16 June ~ "Thank you Sepp Blatter," said Mark Lawrenson moments after Frank Lampard's shot crossed the line without a goal being given at last summer's World Cup. "I hope he's here and squirming in his seat." As the head of an organisation that plumbed new depths of farce during its presidential election two weeks ago, there are many reasons why Blatter should be squirming. His caution regarding the adoption of goal-line technology, however, is not one of them. Yet Blatter is not completely alone.
It slipped under the football news radar, but earlier this month Roy Hodgson revealed in an interview that he thought goal-line technology would "sanitise" football. "Albeit that we are looking for perfection," he said, "we must remember that football is not a science, it is a game." But his voice of caution is very much the exception rather than the rule in English football.

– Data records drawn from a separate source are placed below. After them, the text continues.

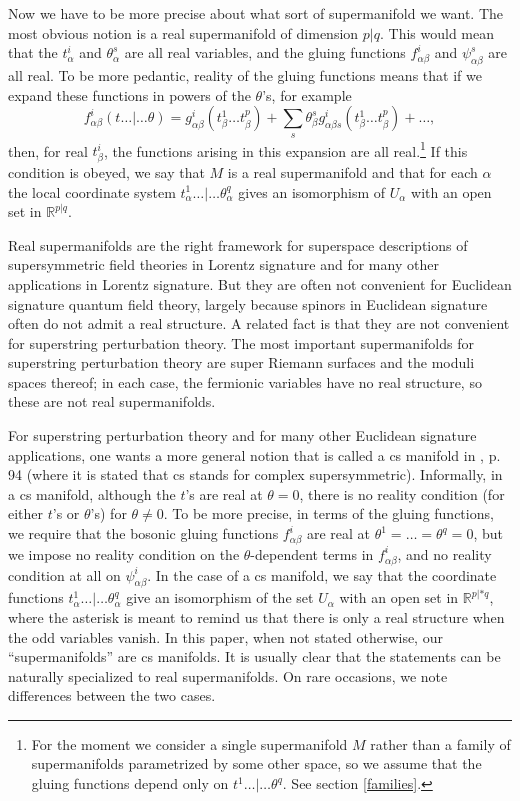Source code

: \documentclass[11pt,a4paper]{article}
\def\R{{\mathbb R}}
\begin{document}
Now we have to be more precise about what sort of supermanifold we want.  The most obvious notion is a real supermanifold of dimension $p|q$.
This would mean that the $t^i_\alpha$ and $\theta^s_\alpha$ are all real variables, and the gluing functions $f^i_{\alpha\beta}$ and $\psi^s_{\alpha\beta}$ are
all real.  To be more pedantic, reality of the gluing functions means that if we expand these functions in powers of the $\theta$'s, for example
\begin{equation}\label{expo}f^i_{\alpha\beta}(t\dots|\dots\theta)=g^i_{\alpha\beta}(t^1_\beta\dots t^p_\beta)+\sum_s\theta^s_\beta g^i_{\alpha\beta s}(t^1_\beta\dots t^p_\beta)+\dots ,\end{equation}
then, for real $t^i_\beta$, the functions arising in this expansion are all real.\footnote{\label{dolf}For the moment we consider a single supermanifold $M$ rather than a family of supermanifolds
parametrized by some other space, so we assume that the gluing functions depend only on $t^1\dots|\dots\theta^q$.  See section
\ref{families}.}  
If this condition is obeyed, we say that $M$ is a real supermanifold and that for each $\alpha$ the
local coordinate system $t^1_\alpha\dots|\dots\theta^q_\alpha$ gives an isomorphism of  $U_\alpha$ with an open set in $\R^{p|q}$.

Real supermanifolds are  the right framework for superspace descriptions of supersymmetric field theories in Lorentz signature and for many
other applications in Lorentz signature. But
they are often not convenient for Euclidean signature quantum field theory, largely because spinors in Euclidean signature often do not admit a real structure. A  related fact is that they are not 
 convenient for superstring perturbation theory.  
 The most important supermanifolds for superstring perturbation theory are super Riemann surfaces and the moduli spaces thereof;  in each case, the fermionic variables have
no real structure, so these are not real supermanifolds.

 For superstring perturbation theory and for many other Euclidean signature applications, one wants a more general notion that is called a cs manifold  in \cite{DEF},
p. 94 (where it is stated that cs stands for complex supersymmetric).  
Informally, in  a cs manifold, although the $t$'s are real at $\theta=0$, there is no reality condition (for either $t$'s or $\theta$'s) for $\theta\not=0$.  
To be more precise, in terms of the gluing functions, we require that the bosonic gluing
functions $f^i_{\alpha\beta}$ are real at $\theta^1=\dots=\theta^q=0$, but we impose no reality condition on the $\theta$-dependent terms in $f^i_{\alpha\beta}$, and no
reality condition at all on $\psi^i_{\alpha\beta}$.
   In the case of a cs manifold, we say that the coordinate functions $t^1_\alpha\dots|\dots\theta^q_\alpha$
give an isomorphism of the set $U_\alpha$ with an open set in $\R^{p|*q}$, where the asterisk is meant to remind us that  there is only
a real structure when the odd variables vanish.    In this
paper, when not stated otherwise, our ``supermanifolds'' are  cs manifolds.  It is usually clear that the statements can be naturally specialized to real supermanifolds.
On rare occasions, we note differences between the two cases. 
\end{document}
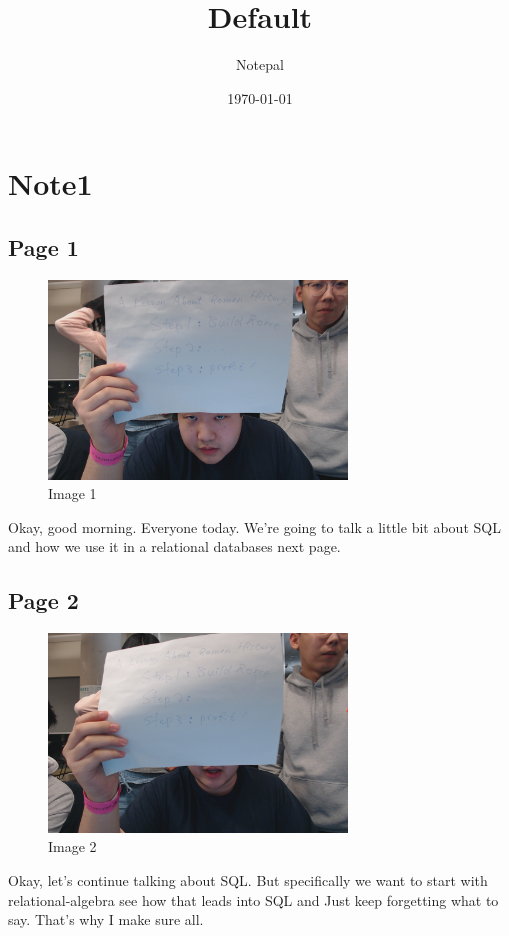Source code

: \documentclass{article}%
\title{Default}%
\author{Notepal}%
\date{\today}%
\begin{document}
%
\normalsize%
\maketitle%
\section{Note1}%
\label{sec:Note1}%
\subsection{Page 1}%
\label{subsec:Page 1}%


\begin{figure}[h!]%
\centering%
\includegraphics[width=300px]{../Notes/IntroductiontoDatabases/Note1/image1.jpg}%
\caption{Image 1}%
\end{figure}

%
Okay, good morning. Everyone today. We're going to talk a little bit about SQL and how we use it in a relational databases next page. \newline%

%
\subsection{Page 2}%
\label{subsec:Page 2}%


\begin{figure}[h!]%
\centering%
\includegraphics[width=300px]{../Notes/IntroductiontoDatabases/Note1/image2.jpg}%
\caption{Image 2}%
\end{figure}

%
Okay, let's continue talking about SQL. But specifically we want to start with relational{-}algebra see how that leads into SQL and \newline%
 Just keep forgetting what to say. That's why I make sure all. \newline%

%
\end{document}
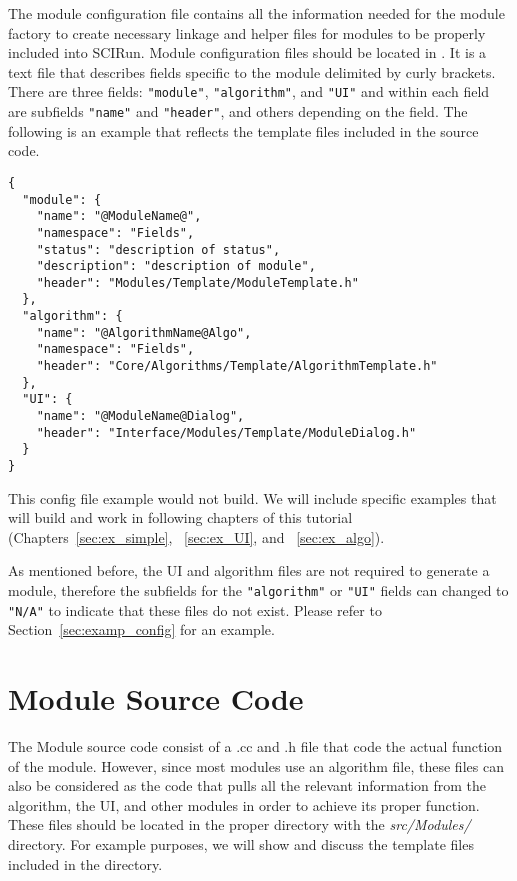 \documentclass[fleqn,11pt,openany]{book}
\begin{document}
The module configuration file contains all the information needed for the module factory to create necessary linkage and helper files for modules to be properly included into SCIRun.  
Module configuration files should be located in \emph{}.  
It is a text file that describes fields specific to the module delimited by curly brackets.  
There are three fields: \verb|"module"|, \verb|"algorithm"|, and \verb|"UI"| and within each field are subfields \verb|"name"| and \verb|"header"|, and others depending on the field.  
The following is an example that reflects the template files included in the source code.
\begin{verbatim}
{
  "module": {
    "name": "@ModuleName@",
    "namespace": "Fields",
    "status": "description of status",
    "description": "description of module",
    "header": "Modules/Template/ModuleTemplate.h"
  },
  "algorithm": {
    "name": "@AlgorithmName@Algo",
    "namespace": "Fields",
    "header": "Core/Algorithms/Template/AlgorithmTemplate.h"
  },
  "UI": {
    "name": "@ModuleName@Dialog",
    "header": "Interface/Modules/Template/ModuleDialog.h"
  }
}
\end{verbatim}
This config file example would not build.  
We will include specific examples that will build and work in following chapters of this tutorial (Chapters~\ref{sec:ex_simple}, ~\ref{sec:ex_UI}, and ~\ref{sec:ex_algo}).

As mentioned before, the UI and algorithm files are not required to generate a module, therefore the subfields for the \verb|"algorithm"| or \verb|"UI"| fields can changed to \verb|"N/A"| to indicate that these files do not exist.  
Please refer to Section~\ref{sec:examp_config} for an example. 

\section{Module Source Code}
\label{sec:module}

The Module source code consist of a .cc and .h file that code the actual function of the module.
However, since most modules use an algorithm file, these files can also be considered as the code that pulls all the relevant information from the algorithm, the UI, and other modules in order to achieve its proper function.  
These files should be located in the proper directory with the \emph{src/Modules/} directory.
For example purposes, we will show and discuss the template files included in the \emph{} directory.
\end{document}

The implementation of goal-line technology is presented by the majority of the British media as some kind of cure-all for the game's ills, an opinion Richard Scudamore appears to share. The Premier League's chief executive wants some form of goal-line decision making in place by the 2012-13 season and recently described its absence as an "embarrassment to us as football administrators". To the most powerful man in English football, the game's biggest problem is not managers who cannot behave with dignity when they lose, career-threatening tackles or unaffordable tickets. No, the scourge of football is that tiny, almost insignificant number of occasions when the officials can't be sure if the whole of the ball has crossed the line.

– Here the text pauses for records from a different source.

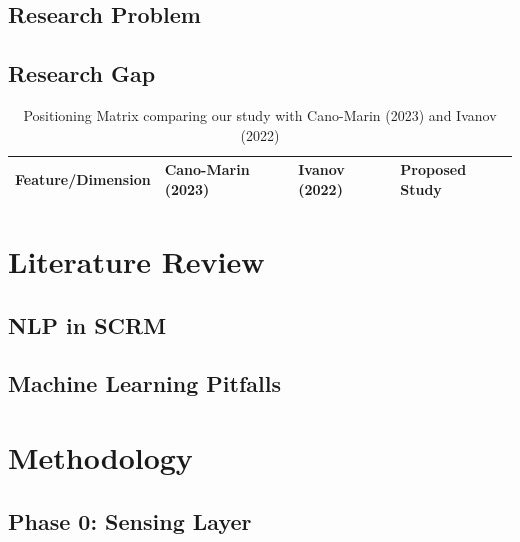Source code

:\documentclass[10pt, conference, letterpaper]{IEEEtran}
\begin{document}
\subsection{Research Problem}

\subsection{Research Gap}

\begin{table}[!t]
\centering
\caption{Positioning Matrix comparing our study with Cano-Marin (2023) and Ivanov (2022)}
\label{tab:positioning}
\begin{tabular}{@{}llll@{}}
\toprule
\textbf{Feature/Dimension} & \textbf{Cano-Marin (2023)} & \textbf{Ivanov (2022)} & \textbf{Proposed Study} \\ \midrule
\bottomrule
\end{tabular}
\end{table}

\section{Literature Review}

\subsection{NLP in SCRM}

\subsection{Machine Learning Pitfalls}

\section{Methodology}

\subsection{Phase 0: Sensing Layer}
\end{document}
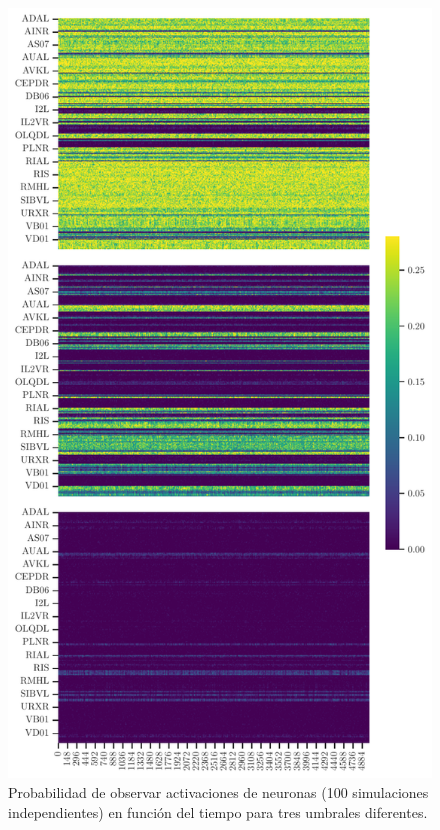 \begin{figure}[h!]
	\centering\includegraphics[width=\imsize]{probabilidad_hermafrodita.pdf}
	\caption[Probabilidad de observar activaciones de neuronas (100 simulaciones independientes) en función del tiempo para tres umbrales diferentes .]{Probabilidad de observar activaciones de neuronas (100 simulaciones independientes) en función del tiempo para tres umbrales diferentes.}\label{fig:probabilidad}
\end{figure}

It's actually to football's credit that it has remained almost untouched by technology. Take the example of cricket, which has been fundamentally changed since the Umpire Decision Review System (DRS) was introduced in 2009. Yes, it's improved the percentage of correct decisions made, but what's been lost is that realisation that, when a batsman thick-edges it into his pad and is still given out LBW, success in sport – no matter how hard you practise – can sometimes boil down to luck. Football maintains an essential purity that is important given how much has changed off the field since 1992. Those changes are often brought out by the pro-technology lobby, who say that incorrect decisions are more intolerable than ever given the money that now swirls around the game.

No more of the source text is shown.